Please give an exact copy of every line from the one holding "[1] http://vger.kernel.org/vger-lists.html#linux-kernel" through the final line of the records below.

- Stored data entries
- Opening Delimiter -

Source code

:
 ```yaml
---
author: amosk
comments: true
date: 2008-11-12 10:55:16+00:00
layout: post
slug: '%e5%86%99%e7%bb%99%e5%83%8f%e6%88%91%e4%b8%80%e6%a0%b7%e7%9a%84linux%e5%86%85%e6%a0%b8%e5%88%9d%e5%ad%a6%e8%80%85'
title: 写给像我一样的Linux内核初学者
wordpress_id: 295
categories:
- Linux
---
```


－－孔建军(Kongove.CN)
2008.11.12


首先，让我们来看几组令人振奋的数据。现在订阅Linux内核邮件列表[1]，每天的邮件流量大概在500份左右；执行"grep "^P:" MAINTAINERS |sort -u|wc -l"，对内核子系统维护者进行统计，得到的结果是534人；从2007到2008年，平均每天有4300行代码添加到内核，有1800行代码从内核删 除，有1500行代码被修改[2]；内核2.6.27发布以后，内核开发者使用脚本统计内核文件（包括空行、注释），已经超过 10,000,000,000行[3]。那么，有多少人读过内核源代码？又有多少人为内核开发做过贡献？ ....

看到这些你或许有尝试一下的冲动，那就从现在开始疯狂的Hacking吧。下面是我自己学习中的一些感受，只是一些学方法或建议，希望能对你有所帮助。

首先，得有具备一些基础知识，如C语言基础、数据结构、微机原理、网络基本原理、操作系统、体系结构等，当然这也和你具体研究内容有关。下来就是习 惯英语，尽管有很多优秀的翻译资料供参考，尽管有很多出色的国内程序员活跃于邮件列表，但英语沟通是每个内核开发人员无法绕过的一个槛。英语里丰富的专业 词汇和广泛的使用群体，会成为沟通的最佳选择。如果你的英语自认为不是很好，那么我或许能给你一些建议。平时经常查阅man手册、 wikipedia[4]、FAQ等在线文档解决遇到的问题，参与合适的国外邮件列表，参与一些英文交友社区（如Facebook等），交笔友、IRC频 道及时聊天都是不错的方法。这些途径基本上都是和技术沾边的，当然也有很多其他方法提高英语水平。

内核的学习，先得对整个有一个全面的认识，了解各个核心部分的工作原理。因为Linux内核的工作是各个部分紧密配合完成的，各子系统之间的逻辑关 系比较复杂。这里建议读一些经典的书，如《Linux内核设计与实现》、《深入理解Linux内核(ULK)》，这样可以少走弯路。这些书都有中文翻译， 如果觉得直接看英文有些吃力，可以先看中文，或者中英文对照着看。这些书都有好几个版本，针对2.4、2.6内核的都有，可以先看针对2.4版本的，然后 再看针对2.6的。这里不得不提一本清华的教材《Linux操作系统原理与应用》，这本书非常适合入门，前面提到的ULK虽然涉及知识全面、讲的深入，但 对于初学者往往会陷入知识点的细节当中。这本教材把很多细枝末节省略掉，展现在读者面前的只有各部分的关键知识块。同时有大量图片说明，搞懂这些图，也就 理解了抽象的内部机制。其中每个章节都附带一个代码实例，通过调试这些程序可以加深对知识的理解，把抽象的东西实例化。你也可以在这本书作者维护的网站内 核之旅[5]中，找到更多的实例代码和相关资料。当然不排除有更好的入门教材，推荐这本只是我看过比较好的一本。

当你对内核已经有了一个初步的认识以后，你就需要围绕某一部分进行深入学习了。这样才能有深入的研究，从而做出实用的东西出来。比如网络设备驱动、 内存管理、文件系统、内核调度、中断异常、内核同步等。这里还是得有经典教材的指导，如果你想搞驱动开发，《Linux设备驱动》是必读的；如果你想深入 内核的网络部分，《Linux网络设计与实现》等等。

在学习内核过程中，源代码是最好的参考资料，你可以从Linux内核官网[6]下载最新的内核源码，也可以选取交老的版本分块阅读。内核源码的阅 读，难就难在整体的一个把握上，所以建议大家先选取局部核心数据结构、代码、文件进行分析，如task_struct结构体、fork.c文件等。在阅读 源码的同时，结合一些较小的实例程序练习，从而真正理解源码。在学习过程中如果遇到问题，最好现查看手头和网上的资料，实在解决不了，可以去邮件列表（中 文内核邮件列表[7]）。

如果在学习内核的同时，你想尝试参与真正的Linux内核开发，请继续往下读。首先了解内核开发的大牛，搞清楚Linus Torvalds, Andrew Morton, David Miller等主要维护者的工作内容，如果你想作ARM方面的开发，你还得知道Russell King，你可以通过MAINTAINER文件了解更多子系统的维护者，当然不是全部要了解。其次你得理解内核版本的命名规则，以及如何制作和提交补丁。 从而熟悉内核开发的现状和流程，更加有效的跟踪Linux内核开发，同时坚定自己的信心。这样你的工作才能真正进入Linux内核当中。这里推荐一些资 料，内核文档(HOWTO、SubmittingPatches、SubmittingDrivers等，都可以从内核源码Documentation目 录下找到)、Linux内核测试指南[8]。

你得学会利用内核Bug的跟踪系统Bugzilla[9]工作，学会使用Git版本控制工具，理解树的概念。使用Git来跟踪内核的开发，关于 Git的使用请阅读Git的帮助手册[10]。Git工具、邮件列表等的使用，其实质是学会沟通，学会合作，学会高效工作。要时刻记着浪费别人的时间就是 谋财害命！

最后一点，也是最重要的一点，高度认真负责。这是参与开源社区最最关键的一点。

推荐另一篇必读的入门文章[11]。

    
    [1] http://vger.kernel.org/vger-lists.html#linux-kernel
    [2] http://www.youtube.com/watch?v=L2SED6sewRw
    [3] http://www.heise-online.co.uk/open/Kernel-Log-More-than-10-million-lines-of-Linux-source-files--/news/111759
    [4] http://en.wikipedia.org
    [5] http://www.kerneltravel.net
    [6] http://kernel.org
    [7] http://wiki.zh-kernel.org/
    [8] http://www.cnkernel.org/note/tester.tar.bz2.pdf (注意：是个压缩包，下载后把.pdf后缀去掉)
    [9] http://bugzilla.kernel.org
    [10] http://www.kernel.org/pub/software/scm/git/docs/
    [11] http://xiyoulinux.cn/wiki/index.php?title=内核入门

- Closing Delimiter -

- ANSWER TO THIS TASK
    [1] http://vger.kernel.org/vger-lists.html#linux-kernel
    [2] http://www.youtube.com/watch?v=L2SED6sewRw
    [3] http://www.heise-online.co.uk/open/Kernel-Log-More-than-10-million-lines-of-Linux-source-files--/news/111759
    [4] http://en.wikipedia.org
    [5] http://www.kerneltravel.net
    [6] http://kernel.org
    [7] http://wiki.zh-kernel.org/
    [8] http://www.cnkernel.org/note/tester.tar.bz2.pdf (注意：是个压缩包，下载后把.pdf后缀去掉)
    [9] http://bugzilla.kernel.org
    [10] http://www.kernel.org/pub/software/scm/git/docs/
    [11] http://xiyoulinux.cn/wiki/index.php?title=内核入门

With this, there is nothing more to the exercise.